Requirement:
The answer must consist of every line in the data that contains "Mathematics".

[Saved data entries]
========================================
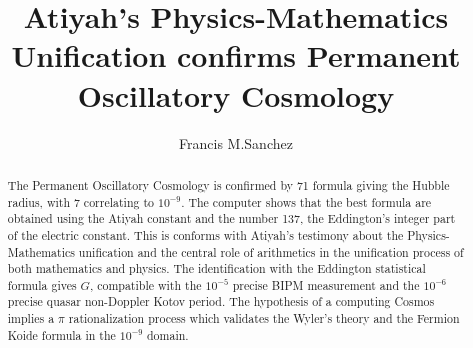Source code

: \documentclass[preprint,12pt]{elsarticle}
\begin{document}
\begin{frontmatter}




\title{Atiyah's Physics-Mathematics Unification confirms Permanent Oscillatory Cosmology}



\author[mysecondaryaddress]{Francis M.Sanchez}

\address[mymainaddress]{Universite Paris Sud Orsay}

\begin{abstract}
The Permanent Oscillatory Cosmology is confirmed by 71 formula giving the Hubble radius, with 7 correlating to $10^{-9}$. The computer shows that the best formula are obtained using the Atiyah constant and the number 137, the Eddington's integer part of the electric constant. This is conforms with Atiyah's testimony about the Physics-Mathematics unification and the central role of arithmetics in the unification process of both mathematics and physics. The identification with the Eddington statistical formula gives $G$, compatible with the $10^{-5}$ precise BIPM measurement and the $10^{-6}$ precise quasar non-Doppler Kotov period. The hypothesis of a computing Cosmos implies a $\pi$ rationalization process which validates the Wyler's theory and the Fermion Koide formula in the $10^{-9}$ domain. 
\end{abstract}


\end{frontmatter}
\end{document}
========================================
Answer to the problem:
\title{Atiyah's Physics-Mathematics Unification confirms Permanent Oscillatory Cosmology}
The Permanent Oscillatory Cosmology is confirmed by 71 formula giving the Hubble radius, with 7 correlating to $10^{-9}$. The computer shows that the best formula are obtained using the Atiyah constant and the number 137, the Eddington's integer part of the electric constant. This is conforms with Atiyah's testimony about the Physics-Mathematics unification and the central role of arithmetics in the unification process of both mathematics and physics. The identification with the Eddington statistical formula gives $G$, compatible with the $10^{-5}$ precise BIPM measurement and the $10^{-6}$ precise quasar non-Doppler Kotov period. The hypothesis of a computing Cosmos implies a $\pi$ rationalization process which validates the Wyler's theory and the Fermion Koide formula in the $10^{-9}$ domain. 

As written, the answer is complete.